UNICEF is to distribute portable kits to check drinking water quality in the Maldives, Minivan News
Speaking to Minivan News earlier today, Unicef’s water and sanitation expert, Dan Martin, said water quality problems remain a concern in the Maldives, particularly since the Tsunami struck.
“The initial impact of the Tsunami was to damage the traditional rainwater-harvesting tanks people use to collect water” he said. Freshwater available underground was also made unfit to drink because of the intrusion of salty seawater during the Tsunami, although concerns about the quality of this water were there even before the wave struck, said Martin.

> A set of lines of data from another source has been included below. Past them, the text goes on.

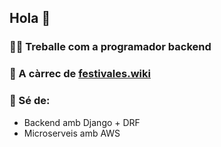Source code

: ## Hola 👋

### 👨‍🔧 Treballe com a programador backend

###  🎫 A càrrec de [festivales.wiki](https://festivales.wiki)

### 🔧 Sé de:
 - Backend amb Django + DRF
 - Microserveis amb AWS


<!--
**EnriqueSoria/EnriqueSoria** is a ✨ _special_ ✨ repository because its `README.md` (this file) appears on your GitHub profile.

Here are some ideas to get you started:

- 🔭 I’m currently working on ...
- 🌱 I’m currently learning ...
- 👯 I’m looking to collaborate on ...
- 🤔 I’m looking for help with ...
- 💬 Ask me about ...
- 📫 How to reach me: ...
- 😄 Pronouns: ...
- ⚡ Fun fact: ...
-->
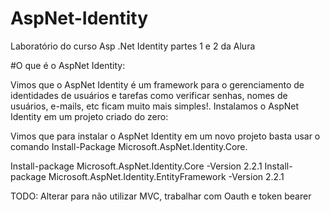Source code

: # AspNet-Identity
Laboratório do curso Asp .Net Identity partes 1 e 2 da Alura

#O que é o AspNet Identity:

Vimos que o AspNet Identity é um framework para o gerenciamento de identidades de usuários e tarefas como verificar senhas, nomes de usuários, e-mails, etc ficam muito mais simples!.
Instalamos o AspNet Identity em um projeto criado do zero:

Vimos que para instalar o AspNet Identity em um novo projeto basta usar o comando Install-Package Microsoft.AspNet.Identity.Core.


Install-package Microsoft.AspNet.Identity.Core -Version 2.2.1
Install-package Microsoft.AspNet.Identity.EntityFramework -Version 2.2.1

TODO: Alterar para não utilizar MVC, trabalhar com Oauth e token bearer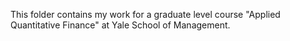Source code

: This folder contains my work for a graduate level course "Applied Quantitative Finance" at Yale School of Management.
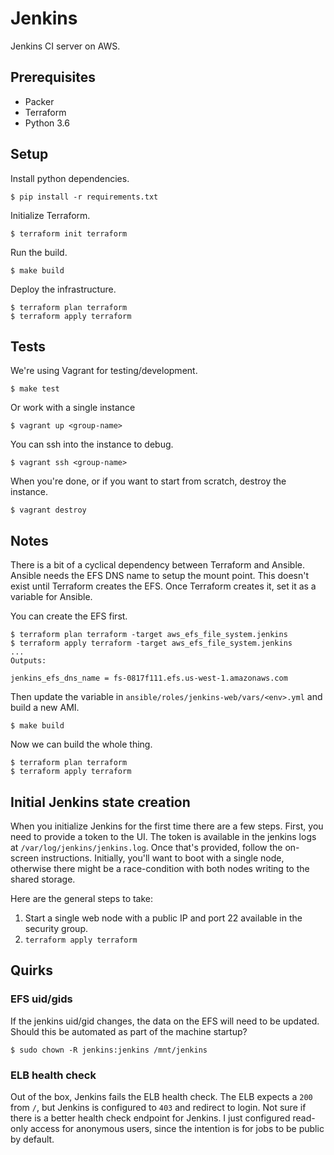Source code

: # Jenkins

Jenkins CI server on AWS.


## Prerequisites

- Packer
- Terraform
- Python 3.6


## Setup

Install python dependencies.

    $ pip install -r requirements.txt

Initialize Terraform.

    $ terraform init terraform

Run the build.

    $ make build

Deploy the infrastructure.

    $ terraform plan terraform
    $ terraform apply terraform


## Tests

We're using Vagrant for testing/development.

    $ make test

Or work with a single instance

    $ vagrant up <group-name>

You can ssh into the instance to debug.

    $ vagrant ssh <group-name>

When you're done, or if you want to start from scratch, destroy the instance.

    $ vagrant destroy


## Notes

There is a bit of a cyclical dependency between Terraform and Ansible. Ansible
needs the EFS DNS name to setup the mount point. This doesn't exist until
Terraform creates the EFS. Once Terraform creates it, set it as a variable for
Ansible.

You can create the EFS first.

    $ terraform plan terraform -target aws_efs_file_system.jenkins
    $ terraform apply terraform -target aws_efs_file_system.jenkins
    ...
    Outputs:

    jenkins_efs_dns_name = fs-0817f111.efs.us-west-1.amazonaws.com

Then update the variable in `ansible/roles/jenkins-web/vars/<env>.yml` and build
a new AMI.

    $ make build

Now we can build the whole thing.

    $ terraform plan terraform
    $ terraform apply terraform


## Initial Jenkins state creation

When you initialize Jenkins for the first time there are a few steps. First, you
need to provide a token to the UI. The token is available in the jenkins logs at
`/var/log/jenkins/jenkins.log`. Once that's provided, follow the on-screen
instructions. Initially, you'll want to boot with a single node, otherwise there
might be a race-condition with both nodes writing to the shared storage.

Here are the general steps to take:

1. Start a single web node with a public IP and port 22 available in the
   security group.
1. `terraform apply terraform`


## Quirks


### EFS uid/gids

If the jenkins uid/gid changes, the data on the EFS will need to be updated.
Should this be automated as part of the machine startup?

    $ sudo chown -R jenkins:jenkins /mnt/jenkins


### ELB health check

Out of the box, Jenkins fails the ELB health check. The ELB expects a `200` from
`/`, but Jenkins is configured to `403` and redirect to login. Not sure if there
is a better health check endpoint for Jenkins. I just configured read-only
access for anonymous users, since the intention is for jobs to be public by
default.
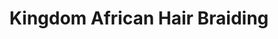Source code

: ---
title: "Kingdom African Hair Braiding"
url: /baltimore/kingdom-african-hair-braiding/
shop: hairdresser
---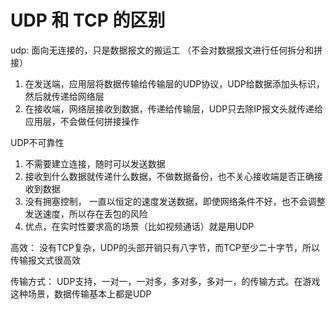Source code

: # UDP 和 TCP 的区别

udp: 面向无连接的，只是数据报文的搬运工 （不会对数据报文进行任何拆分和拼接）
  1. 在发送端，应用层将数据传输给传输层的UDP协议，UDP给数据添加头标识，然后就传递给网络层
  2. 在接收端，网络层接收到数据，传递给传输层，UDP只去除IP报文头就传递给应用层，不会做任何拼接操作

UDP不可靠性
  1. 不需要建立连接，随时可以发送数据
  2. 接收到什么数据就传递什么数据，不做数据备份，也不关心接收端是否正确接收到数据
  3. 没有拥塞控制， 一直以恒定的速度发送数据，即使网络条件不好，也不会调整发送速度，所以存在丢包的风险
  4. 优点，在实时性要求高的场景（比如视频通话）就是用UDP

高效：
  没有TCP复杂，UDP的头部开销只有八字节，而TCP至少二十字节，所以传输报文式很高效

传输方式：
  UDP支持，一对一，一对多，多对多，多对一，的传输方式。在游戏这种场景，数据传输基本上都是UDP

Although water and sanitation provision in Male’ is among some of South Asia’s finest, this cannot be said of the outer islands where sanitation coverage is provided to a mere 42% of the population according to the United Nations. In island schools, there are often just one or two toilets for 200-300 children. This has a negative impact on attendance levels said Martin, particularly among girls.
Knowledge about washing hands with soap after going to the toilet – one of the most effective ways to prevent child illnesses - is also very low in the outer atolls. “There is an urgent need to improve that” Martin said.
The Red Cross is reportedly providing 15,000 rainwater harvesting tanks to households across the country. This should provide half the population with safe drinking water. Unicef said that they are considering providing the extra 17,000 tanks that would ensure coverage of the entire population.